» Given records

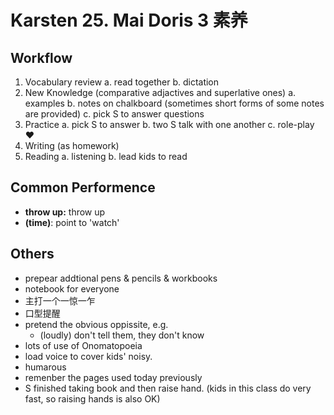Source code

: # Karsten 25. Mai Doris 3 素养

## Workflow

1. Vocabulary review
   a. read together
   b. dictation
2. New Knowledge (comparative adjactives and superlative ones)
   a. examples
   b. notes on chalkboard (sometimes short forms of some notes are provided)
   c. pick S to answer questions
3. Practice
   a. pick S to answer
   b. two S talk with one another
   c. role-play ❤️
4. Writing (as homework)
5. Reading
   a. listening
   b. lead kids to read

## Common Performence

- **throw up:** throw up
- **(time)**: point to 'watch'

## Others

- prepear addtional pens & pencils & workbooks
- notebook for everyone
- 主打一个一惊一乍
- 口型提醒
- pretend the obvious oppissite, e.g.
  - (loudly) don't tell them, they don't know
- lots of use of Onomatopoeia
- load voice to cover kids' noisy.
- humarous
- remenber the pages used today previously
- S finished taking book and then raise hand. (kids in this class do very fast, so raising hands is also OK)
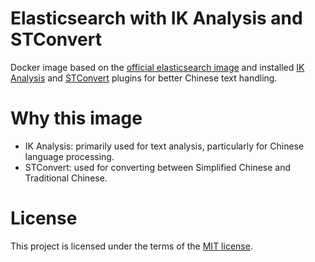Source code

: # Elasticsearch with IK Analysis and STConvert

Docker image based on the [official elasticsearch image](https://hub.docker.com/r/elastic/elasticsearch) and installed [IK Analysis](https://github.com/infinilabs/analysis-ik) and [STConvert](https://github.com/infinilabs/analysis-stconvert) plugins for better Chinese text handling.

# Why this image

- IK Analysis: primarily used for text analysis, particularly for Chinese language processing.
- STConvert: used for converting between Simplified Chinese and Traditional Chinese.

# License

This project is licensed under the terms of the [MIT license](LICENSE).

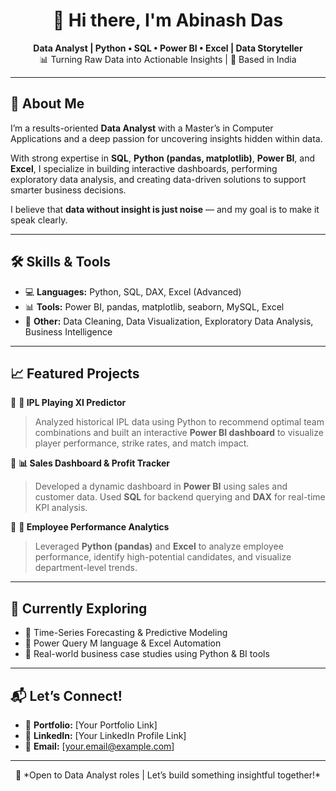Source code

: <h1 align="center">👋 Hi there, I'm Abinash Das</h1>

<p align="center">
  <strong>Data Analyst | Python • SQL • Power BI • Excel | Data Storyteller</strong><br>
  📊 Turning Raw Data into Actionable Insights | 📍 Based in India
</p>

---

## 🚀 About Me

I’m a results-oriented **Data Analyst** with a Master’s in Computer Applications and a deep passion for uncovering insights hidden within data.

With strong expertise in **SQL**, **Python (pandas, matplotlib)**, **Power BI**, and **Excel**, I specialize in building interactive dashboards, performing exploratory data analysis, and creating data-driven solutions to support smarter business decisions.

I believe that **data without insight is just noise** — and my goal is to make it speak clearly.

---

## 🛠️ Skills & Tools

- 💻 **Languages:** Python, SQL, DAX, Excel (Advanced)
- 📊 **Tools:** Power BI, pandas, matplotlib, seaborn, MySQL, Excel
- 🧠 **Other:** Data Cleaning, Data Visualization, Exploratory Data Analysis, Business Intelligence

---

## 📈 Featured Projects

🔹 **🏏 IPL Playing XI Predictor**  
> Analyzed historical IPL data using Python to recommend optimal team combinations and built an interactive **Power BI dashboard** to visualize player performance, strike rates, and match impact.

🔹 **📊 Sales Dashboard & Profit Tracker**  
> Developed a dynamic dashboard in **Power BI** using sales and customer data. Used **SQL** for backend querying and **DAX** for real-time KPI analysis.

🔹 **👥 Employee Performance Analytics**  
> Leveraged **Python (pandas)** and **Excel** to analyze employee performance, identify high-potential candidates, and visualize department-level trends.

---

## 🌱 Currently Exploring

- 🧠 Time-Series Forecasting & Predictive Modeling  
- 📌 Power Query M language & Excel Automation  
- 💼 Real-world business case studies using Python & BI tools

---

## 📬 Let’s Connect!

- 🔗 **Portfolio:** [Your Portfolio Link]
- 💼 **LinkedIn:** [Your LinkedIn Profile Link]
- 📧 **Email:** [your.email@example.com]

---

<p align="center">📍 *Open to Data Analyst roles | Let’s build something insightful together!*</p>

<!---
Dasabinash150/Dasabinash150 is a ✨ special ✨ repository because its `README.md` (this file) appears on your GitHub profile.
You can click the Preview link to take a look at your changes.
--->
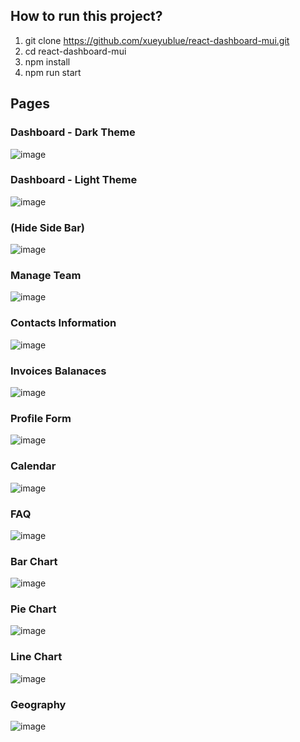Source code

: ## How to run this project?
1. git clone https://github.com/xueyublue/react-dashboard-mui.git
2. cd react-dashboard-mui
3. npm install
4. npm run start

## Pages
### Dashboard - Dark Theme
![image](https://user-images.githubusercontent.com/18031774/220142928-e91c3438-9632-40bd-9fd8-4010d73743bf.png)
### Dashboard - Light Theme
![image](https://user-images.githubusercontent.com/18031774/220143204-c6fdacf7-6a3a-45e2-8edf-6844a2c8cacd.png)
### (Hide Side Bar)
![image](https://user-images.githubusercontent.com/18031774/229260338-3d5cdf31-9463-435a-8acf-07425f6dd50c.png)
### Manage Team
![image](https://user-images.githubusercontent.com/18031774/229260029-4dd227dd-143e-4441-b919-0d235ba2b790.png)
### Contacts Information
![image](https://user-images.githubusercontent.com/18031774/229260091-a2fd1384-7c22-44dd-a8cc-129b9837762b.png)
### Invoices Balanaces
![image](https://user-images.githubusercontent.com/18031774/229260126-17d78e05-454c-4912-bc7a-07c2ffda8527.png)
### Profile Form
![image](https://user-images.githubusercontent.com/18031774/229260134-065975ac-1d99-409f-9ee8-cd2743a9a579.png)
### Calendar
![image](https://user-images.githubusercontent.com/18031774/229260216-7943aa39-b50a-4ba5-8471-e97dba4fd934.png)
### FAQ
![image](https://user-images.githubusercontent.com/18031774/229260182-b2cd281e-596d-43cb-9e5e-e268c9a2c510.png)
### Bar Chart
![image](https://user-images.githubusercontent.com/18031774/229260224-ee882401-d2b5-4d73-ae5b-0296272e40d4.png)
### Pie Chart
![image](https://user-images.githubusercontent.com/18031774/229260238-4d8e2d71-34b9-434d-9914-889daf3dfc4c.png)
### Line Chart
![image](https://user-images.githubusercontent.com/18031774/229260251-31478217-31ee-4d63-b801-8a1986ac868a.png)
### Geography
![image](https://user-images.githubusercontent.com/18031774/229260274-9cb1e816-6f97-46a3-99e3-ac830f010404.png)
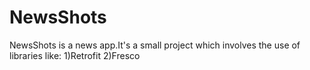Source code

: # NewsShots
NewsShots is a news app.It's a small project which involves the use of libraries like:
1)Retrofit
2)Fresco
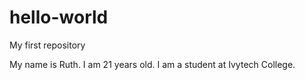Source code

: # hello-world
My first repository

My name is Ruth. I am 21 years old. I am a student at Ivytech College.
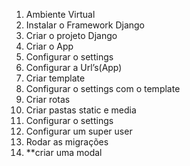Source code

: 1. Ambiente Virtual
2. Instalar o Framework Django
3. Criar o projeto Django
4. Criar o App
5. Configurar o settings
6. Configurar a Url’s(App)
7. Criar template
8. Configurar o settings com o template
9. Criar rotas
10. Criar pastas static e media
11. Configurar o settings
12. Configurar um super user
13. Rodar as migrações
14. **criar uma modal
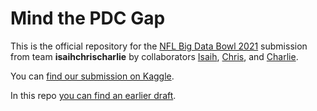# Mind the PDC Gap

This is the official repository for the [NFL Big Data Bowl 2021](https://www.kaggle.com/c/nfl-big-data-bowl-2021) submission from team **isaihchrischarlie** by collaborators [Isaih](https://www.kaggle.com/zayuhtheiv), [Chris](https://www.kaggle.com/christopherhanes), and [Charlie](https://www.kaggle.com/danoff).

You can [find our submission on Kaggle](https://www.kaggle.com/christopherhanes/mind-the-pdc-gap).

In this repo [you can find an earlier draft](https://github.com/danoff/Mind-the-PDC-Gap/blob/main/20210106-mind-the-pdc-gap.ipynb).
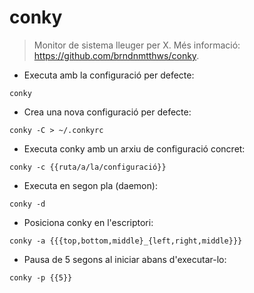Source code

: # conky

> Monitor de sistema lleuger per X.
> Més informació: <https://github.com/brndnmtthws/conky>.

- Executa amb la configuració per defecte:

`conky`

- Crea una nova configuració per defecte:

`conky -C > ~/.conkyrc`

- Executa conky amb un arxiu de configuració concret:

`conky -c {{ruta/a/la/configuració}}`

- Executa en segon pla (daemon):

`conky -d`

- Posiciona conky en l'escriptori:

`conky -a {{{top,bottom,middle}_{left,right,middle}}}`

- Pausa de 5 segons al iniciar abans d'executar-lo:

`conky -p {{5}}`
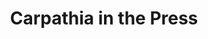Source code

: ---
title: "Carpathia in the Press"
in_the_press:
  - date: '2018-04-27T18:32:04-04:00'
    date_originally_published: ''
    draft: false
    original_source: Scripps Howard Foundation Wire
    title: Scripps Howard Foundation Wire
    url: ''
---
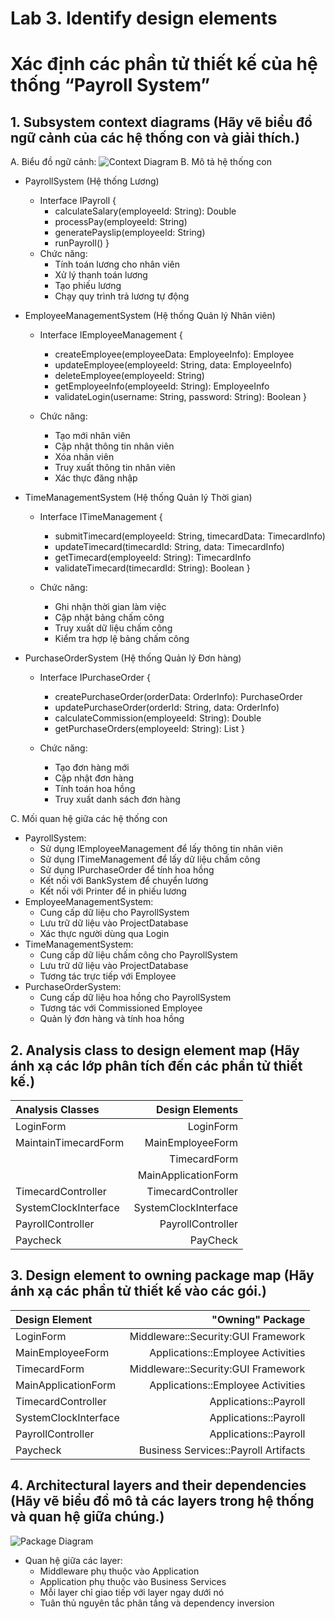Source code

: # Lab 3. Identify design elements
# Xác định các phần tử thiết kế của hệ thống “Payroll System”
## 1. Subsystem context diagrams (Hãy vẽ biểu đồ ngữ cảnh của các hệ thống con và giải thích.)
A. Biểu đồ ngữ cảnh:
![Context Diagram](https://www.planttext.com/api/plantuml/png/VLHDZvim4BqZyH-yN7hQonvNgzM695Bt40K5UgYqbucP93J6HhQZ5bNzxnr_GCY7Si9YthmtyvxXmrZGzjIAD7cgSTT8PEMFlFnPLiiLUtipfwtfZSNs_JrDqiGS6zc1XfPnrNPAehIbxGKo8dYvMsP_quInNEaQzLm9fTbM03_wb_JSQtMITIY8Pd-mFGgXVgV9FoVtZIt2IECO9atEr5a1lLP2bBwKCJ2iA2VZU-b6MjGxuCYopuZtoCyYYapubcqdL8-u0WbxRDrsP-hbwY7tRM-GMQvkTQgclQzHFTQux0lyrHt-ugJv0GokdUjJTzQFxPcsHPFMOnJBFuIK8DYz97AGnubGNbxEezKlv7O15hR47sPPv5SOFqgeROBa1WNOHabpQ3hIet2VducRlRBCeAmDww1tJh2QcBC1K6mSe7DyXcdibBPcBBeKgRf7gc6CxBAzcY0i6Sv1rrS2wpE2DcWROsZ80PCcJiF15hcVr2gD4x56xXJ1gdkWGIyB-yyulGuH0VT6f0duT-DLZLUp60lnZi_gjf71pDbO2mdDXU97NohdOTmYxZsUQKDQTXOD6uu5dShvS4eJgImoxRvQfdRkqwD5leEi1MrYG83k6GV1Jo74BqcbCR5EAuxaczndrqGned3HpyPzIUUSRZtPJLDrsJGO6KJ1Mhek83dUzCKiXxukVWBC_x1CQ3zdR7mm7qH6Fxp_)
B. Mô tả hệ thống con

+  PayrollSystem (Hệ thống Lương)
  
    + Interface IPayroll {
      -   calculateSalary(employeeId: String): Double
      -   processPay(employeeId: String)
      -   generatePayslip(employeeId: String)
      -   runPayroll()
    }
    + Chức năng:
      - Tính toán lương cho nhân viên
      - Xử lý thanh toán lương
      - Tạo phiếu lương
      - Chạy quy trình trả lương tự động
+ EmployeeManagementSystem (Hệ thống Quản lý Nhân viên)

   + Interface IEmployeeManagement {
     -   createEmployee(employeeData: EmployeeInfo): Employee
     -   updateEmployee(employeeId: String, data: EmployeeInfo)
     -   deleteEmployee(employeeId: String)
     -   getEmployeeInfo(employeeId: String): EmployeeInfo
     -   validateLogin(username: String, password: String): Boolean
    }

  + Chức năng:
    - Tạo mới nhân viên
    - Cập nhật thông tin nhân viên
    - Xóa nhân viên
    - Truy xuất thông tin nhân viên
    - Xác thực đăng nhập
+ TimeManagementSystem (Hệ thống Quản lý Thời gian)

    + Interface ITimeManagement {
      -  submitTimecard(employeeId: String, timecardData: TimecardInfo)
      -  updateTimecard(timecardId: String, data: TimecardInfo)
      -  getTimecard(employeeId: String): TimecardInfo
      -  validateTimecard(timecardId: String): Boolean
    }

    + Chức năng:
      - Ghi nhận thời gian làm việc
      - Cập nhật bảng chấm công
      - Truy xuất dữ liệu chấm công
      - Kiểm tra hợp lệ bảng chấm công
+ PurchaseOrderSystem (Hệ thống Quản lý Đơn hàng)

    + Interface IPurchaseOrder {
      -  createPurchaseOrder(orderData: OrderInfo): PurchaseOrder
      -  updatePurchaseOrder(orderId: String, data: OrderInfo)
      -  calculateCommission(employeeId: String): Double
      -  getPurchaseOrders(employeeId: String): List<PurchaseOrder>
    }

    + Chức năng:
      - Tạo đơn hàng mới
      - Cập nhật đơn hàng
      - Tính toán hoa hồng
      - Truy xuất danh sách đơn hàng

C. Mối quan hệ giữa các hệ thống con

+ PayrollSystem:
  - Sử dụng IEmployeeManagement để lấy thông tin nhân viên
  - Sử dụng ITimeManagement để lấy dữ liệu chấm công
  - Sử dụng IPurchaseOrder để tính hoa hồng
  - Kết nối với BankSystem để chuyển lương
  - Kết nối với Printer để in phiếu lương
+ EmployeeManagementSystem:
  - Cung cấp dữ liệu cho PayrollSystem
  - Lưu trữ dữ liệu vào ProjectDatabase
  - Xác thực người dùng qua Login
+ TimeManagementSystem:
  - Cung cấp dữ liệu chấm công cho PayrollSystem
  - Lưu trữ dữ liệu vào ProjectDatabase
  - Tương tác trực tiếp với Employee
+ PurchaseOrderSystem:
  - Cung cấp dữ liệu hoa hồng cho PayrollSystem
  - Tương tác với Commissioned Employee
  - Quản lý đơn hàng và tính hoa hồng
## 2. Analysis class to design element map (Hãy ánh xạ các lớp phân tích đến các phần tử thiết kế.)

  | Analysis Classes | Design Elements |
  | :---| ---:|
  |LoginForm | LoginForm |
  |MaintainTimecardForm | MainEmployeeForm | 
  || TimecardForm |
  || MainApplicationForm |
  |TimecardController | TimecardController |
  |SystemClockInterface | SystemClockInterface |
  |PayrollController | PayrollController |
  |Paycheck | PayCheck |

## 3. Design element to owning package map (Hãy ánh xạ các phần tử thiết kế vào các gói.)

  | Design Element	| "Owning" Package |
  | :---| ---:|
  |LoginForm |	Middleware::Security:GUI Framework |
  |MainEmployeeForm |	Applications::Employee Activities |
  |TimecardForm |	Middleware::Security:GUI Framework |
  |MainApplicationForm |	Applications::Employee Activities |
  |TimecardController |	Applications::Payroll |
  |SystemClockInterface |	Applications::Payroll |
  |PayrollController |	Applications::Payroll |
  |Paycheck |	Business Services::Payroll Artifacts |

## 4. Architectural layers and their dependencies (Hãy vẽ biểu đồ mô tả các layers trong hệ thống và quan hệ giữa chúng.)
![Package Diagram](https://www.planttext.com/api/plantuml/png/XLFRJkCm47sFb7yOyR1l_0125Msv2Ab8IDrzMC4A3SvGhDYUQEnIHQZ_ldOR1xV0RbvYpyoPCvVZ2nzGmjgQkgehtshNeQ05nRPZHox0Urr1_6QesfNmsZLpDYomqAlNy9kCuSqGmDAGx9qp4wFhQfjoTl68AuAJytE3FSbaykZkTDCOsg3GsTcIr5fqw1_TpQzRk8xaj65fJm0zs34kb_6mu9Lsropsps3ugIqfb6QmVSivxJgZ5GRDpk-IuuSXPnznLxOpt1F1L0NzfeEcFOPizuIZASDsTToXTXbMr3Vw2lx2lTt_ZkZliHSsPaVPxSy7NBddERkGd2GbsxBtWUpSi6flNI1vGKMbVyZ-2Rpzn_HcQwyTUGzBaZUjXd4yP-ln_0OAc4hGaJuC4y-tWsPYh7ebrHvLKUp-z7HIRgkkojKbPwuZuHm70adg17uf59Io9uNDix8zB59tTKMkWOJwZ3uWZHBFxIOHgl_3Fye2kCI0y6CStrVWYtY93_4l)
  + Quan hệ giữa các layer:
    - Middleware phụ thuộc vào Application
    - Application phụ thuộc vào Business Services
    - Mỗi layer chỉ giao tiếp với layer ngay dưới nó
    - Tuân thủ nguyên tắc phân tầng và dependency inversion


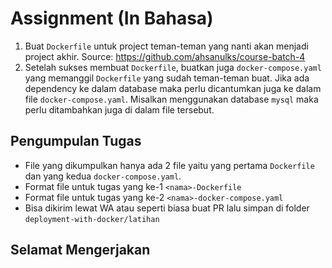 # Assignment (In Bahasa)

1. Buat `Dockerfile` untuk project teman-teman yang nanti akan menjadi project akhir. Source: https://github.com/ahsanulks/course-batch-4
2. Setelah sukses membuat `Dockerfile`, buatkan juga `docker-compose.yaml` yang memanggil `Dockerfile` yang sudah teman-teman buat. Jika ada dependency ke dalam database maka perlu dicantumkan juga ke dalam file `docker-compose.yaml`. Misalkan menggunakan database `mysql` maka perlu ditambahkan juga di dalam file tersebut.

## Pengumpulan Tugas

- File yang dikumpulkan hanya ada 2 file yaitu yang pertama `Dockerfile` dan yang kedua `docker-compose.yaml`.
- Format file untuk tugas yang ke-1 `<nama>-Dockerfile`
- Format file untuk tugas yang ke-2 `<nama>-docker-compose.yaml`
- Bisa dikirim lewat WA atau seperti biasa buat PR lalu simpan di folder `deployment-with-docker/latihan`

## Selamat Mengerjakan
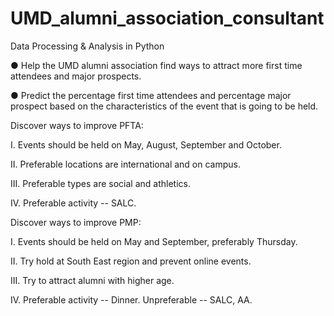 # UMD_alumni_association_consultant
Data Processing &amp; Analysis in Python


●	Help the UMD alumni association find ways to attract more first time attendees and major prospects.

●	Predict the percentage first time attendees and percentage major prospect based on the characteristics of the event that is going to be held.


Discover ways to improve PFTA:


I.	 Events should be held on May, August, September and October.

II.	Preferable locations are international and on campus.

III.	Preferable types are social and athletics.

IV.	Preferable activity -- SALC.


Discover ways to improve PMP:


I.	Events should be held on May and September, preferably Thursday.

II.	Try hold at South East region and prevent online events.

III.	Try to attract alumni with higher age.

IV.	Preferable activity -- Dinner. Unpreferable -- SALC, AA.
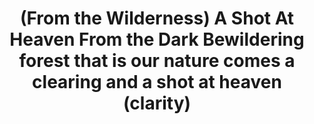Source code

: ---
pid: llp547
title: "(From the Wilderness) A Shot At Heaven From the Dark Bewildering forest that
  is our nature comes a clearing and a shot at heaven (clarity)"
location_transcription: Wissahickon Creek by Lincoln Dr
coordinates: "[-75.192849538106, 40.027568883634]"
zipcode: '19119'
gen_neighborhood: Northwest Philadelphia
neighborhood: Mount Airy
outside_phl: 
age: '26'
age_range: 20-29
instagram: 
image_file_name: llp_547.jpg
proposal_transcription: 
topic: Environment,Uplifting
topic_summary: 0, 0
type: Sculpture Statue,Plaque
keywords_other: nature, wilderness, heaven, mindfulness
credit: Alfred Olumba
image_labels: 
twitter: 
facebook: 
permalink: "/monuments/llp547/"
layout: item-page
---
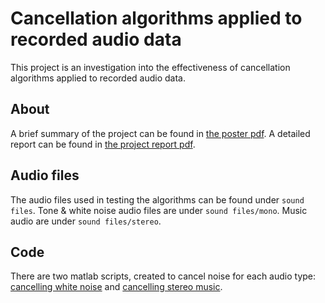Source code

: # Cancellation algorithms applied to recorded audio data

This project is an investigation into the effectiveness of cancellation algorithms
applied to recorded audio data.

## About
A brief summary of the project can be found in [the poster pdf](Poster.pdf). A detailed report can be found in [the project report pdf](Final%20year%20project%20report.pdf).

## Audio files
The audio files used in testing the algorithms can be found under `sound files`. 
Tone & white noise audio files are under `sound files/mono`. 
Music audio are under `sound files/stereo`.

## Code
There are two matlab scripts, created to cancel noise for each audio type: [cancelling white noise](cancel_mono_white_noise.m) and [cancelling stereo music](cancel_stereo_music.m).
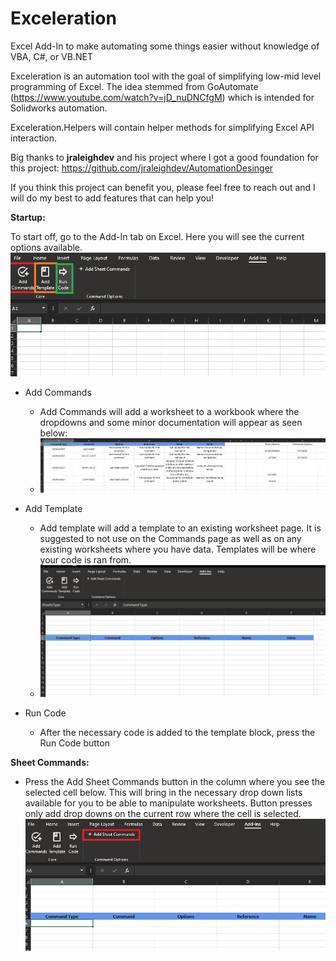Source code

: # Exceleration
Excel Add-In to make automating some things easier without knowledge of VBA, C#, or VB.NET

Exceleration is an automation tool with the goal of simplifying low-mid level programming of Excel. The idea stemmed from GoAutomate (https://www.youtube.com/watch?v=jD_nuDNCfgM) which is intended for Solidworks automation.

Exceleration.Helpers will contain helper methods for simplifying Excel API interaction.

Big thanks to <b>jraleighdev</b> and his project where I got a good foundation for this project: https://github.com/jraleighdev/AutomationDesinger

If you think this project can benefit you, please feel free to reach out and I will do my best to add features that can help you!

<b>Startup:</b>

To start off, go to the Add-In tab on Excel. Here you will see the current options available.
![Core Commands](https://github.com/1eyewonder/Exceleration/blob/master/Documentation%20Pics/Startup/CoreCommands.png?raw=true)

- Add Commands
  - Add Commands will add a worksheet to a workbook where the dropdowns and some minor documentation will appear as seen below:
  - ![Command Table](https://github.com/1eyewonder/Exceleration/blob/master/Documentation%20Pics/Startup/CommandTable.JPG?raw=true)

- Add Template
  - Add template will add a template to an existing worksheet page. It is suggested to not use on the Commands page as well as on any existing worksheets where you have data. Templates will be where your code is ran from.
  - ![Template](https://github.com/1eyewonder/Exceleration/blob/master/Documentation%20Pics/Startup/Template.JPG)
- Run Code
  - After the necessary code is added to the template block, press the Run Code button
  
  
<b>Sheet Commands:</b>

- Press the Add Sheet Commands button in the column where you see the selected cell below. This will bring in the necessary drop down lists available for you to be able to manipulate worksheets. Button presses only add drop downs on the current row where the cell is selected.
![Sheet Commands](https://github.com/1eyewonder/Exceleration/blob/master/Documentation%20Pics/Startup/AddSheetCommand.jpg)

» Exercise details
Look over the material above and report each line holding "first".

» Exercise result
My first repository
●	Help the UMD alumni association find ways to attract more first time attendees and major prospects.
●	Predict the percentage first time attendees and percentage major prospect based on the characteristics of the event that is going to be held.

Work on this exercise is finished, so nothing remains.